Experienced JGSLA mentors will help you get the most out of the LDS Library’s resources, providing one-on-one computer assistance with many of the popular online genealogical databases including JewishGen, JRI-Poland, Ancestry.com, Footnote.com and Heritage Quest. The Center’s extensive collection of maps and gazetteers, U.S. census and microfilms containing European vital records, naturalization and passport application indexes, city directories, passenger arrival lists, and international census records will be available along with access to JGSLA’s library of reference books.
The following three classes will also take place:
1:15 – 2:30 PM: Intro to the NEW Family History Library with Barbara Algaze
Discover the new resources at the LAFHL along with the basics of Jewish genealogical research, including how to access LDS and Internet databases and how to tackle research using their re-organized microfilm collection. Find out what’s still at the library and what’s gone. We’ll have a Q & A following the talk to help you climb some brick walls in your research.

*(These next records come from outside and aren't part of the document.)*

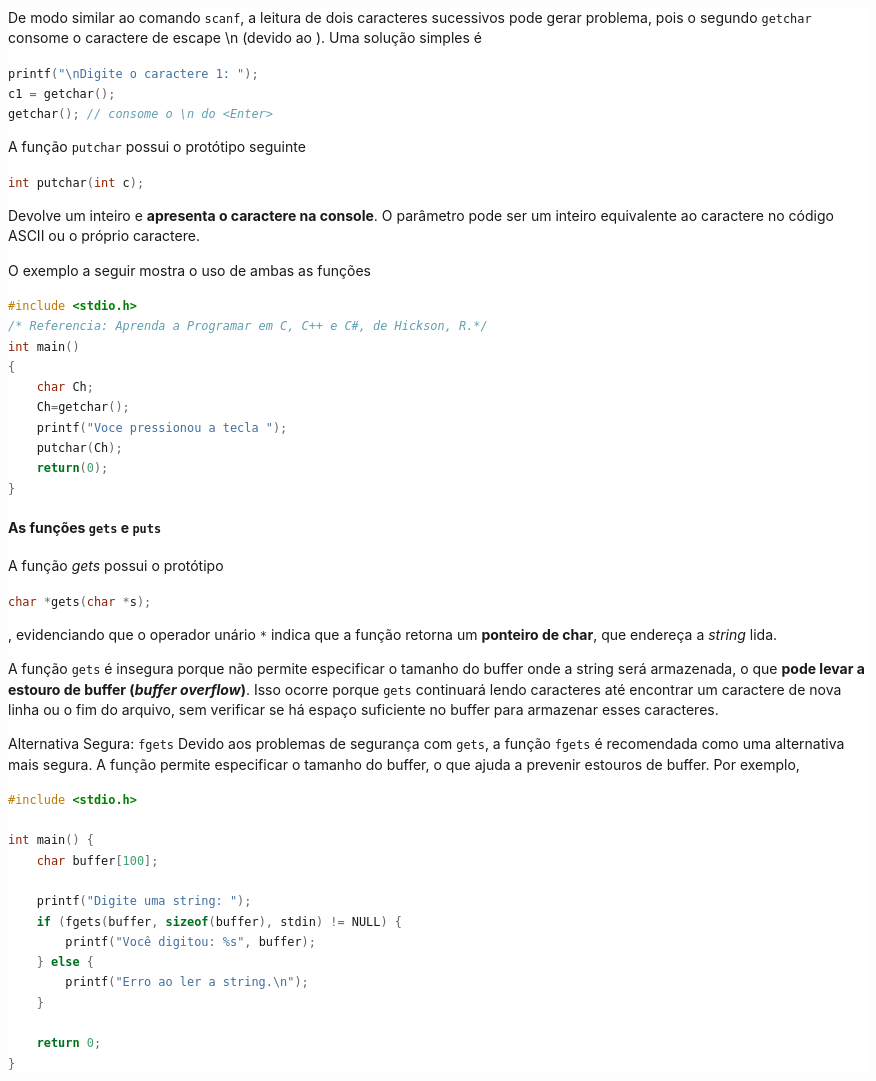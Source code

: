 De modo similar ao comando `scanf`, a leitura de dois caracteres sucessivos pode gerar problema, pois o segundo `getchar` consome o caractere de escape \n (devido ao <Enter>). Uma solução simples é

```c
printf("\nDigite o caractere 1: ");
c1 = getchar();
getchar(); // consome o \n do <Enter>
```

A função `putchar` possui o protótipo seguinte

```c
int putchar(int c);
```

Devolve um inteiro e **apresenta o caractere na console**. O parâmetro pode ser um inteiro equivalente ao caractere no código ASCII ou o próprio caractere.  

O exemplo a seguir mostra o uso de ambas as funções  

```c
#include <stdio.h>
/* Referencia: Aprenda a Programar em C, C++ e C#, de Hickson, R.*/
int main()
{
    char Ch;
    Ch=getchar();
    printf("Voce pressionou a tecla ");
    putchar(Ch);
    return(0);
}
```

#### As funções `gets` e `puts`

A função *gets* possui o protótipo

```c
char *gets(char *s);
```

, evidenciando que o operador unário `*` indica que a função retorna um **ponteiro de char**, que endereça a *string* lida.  

A função `gets` é insegura porque não permite especificar o tamanho do buffer onde a string será armazenada, o que **pode levar a estouro de buffer (*buffer overflow*)**. Isso ocorre porque `gets` continuará lendo caracteres até encontrar um caractere de nova linha ou o fim do arquivo, sem verificar se há espaço suficiente no buffer para armazenar esses caracteres.

Alternativa Segura: `fgets`
Devido aos problemas de segurança com `gets`, a função `fgets` é recomendada como uma alternativa mais segura. A função permite especificar o tamanho do buffer, o que ajuda a prevenir estouros de buffer. Por exemplo,

```c
#include <stdio.h>

int main() {
    char buffer[100];

    printf("Digite uma string: ");
    if (fgets(buffer, sizeof(buffer), stdin) != NULL) {
        printf("Você digitou: %s", buffer);
    } else {
        printf("Erro ao ler a string.\n");
    }

    return 0;
}
```
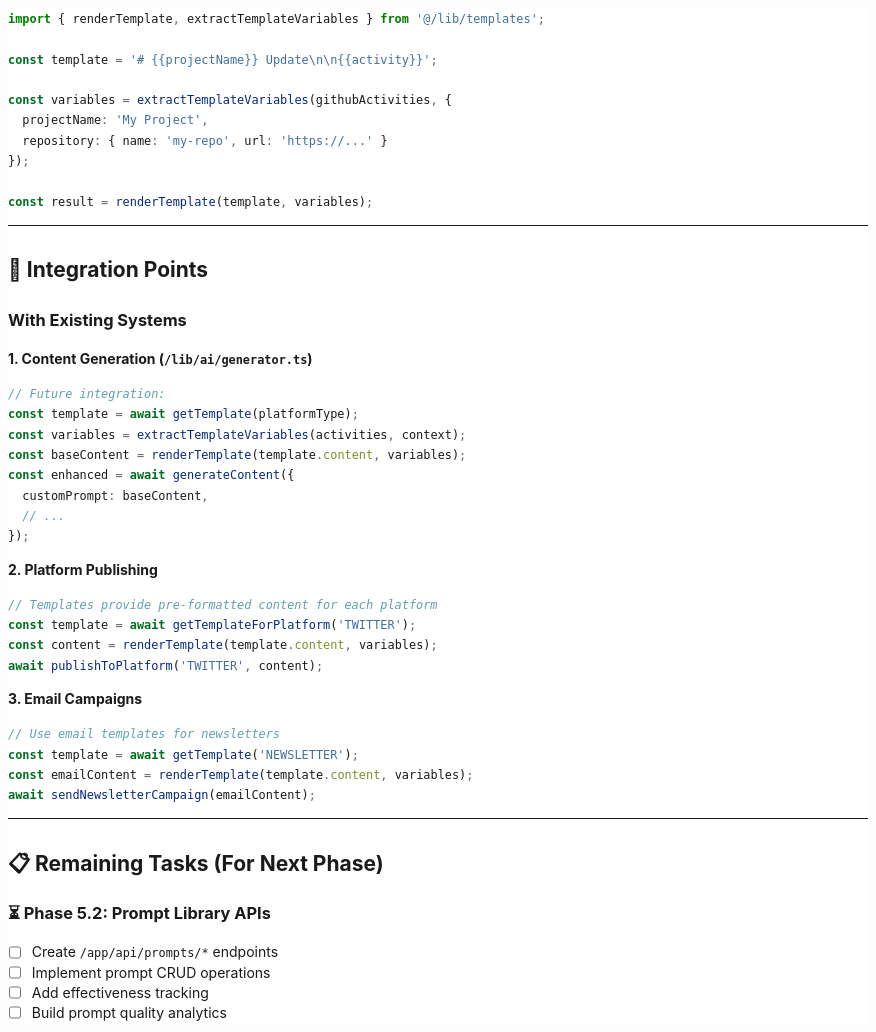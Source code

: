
 ```typescript
import { renderTemplate, extractTemplateVariables } from '@/lib/templates';

const template = '# {{projectName}} Update\n\n{{activity}}';

const variables = extractTemplateVariables(githubActivities, {
  projectName: 'My Project',
  repository: { name: 'my-repo', url: 'https://...' }
});

const result = renderTemplate(template, variables);
```

---

## 🔄 Integration Points

### With Existing Systems

**1. Content Generation (`/lib/ai/generator.ts`)**
```typescript
// Future integration:
const template = await getTemplate(platformType);
const variables = extractTemplateVariables(activities, context);
const baseContent = renderTemplate(template.content, variables);
const enhanced = await generateContent({
  customPrompt: baseContent,
  // ...
});
```

**2. Platform Publishing**
```typescript
// Templates provide pre-formatted content for each platform
const template = await getTemplateForPlatform('TWITTER');
const content = renderTemplate(template.content, variables);
await publishToPlatform('TWITTER', content);
```

**3. Email Campaigns**
```typescript
// Use email templates for newsletters
const template = await getTemplate('NEWSLETTER');
const emailContent = renderTemplate(template.content, variables);
await sendNewsletterCampaign(emailContent);
```

---

## 📋 Remaining Tasks (For Next Phase)

### ⏳ Phase 5.2: Prompt Library APIs
- [ ] Create `/app/api/prompts/*` endpoints
- [ ] Implement prompt CRUD operations
- [ ] Add effectiveness tracking
- [ ] Build prompt quality analytics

Barbara Algaze has been researching her own German-Jewish and her husband’s Sephardic roots since 1983. She is the JGSLA librarian, a member of Jewish Gen’s German and Sephardic special interest groups, and teaches regularly at the LA Family History Library.
2:45 – 3:55 PM: United Kingdom Jewish Research Online with Gerry Winerman
An introduction to United Kingdom resources, including databases on JewishGen and Ancestry.com, “Find My Past,” “Moving Here,” and The London Jewish Chronicle. Also covered will be indexes on the Jewish Genealogical Society of Great Britain’s website and the UK National Archives. Gerry Winerman has been doing British research for 30 years on her Sephardic ancestors who came to England in 1751. A longtime member, officer and former president of the JGSLA, she has also volunteered at the Family History Library for over 20 years, regularly lecturing on Jewish genealogy and NYC research.
4:00 – 5:00 PM: It’s Carved in Stone with Madeleine Isenberg
What’s so special about tombstones? Why the passion to keep at it? Why do you need a map of an entire cemetery? For the do-it-yourselfer, learn what methods and reference materials are helpful to decipher and translate matzevot and see samples of the artwork of the engravers and the imagery on tombstones which also provides clues for genealogists. Retired computer programmer and technical writer, fluent in Hebrew and reading capability of German and French, Madeleine Isenberg is also a “Stelaeglyphologist,” i.e., one who reads and deciphers Hebrew tombstones. She has translated more than 3000 tombstones in over 20 cemeteries and has collected collector vital statistics data for the Spis Region of Slovakia.
5:00 – 6:00 PM: Headstone Reading Workshop with Madeleine Isenberg & Ann Harris
Bring your headstones photographs (in need of translation) and both Madeleine and JGSLA board member, Ann Harris, will help you decipher them. They’ll show you how to calculate the Hebrew year on a tombstone, how to look for the first names/family names and how to interpret what the abbreviations mean.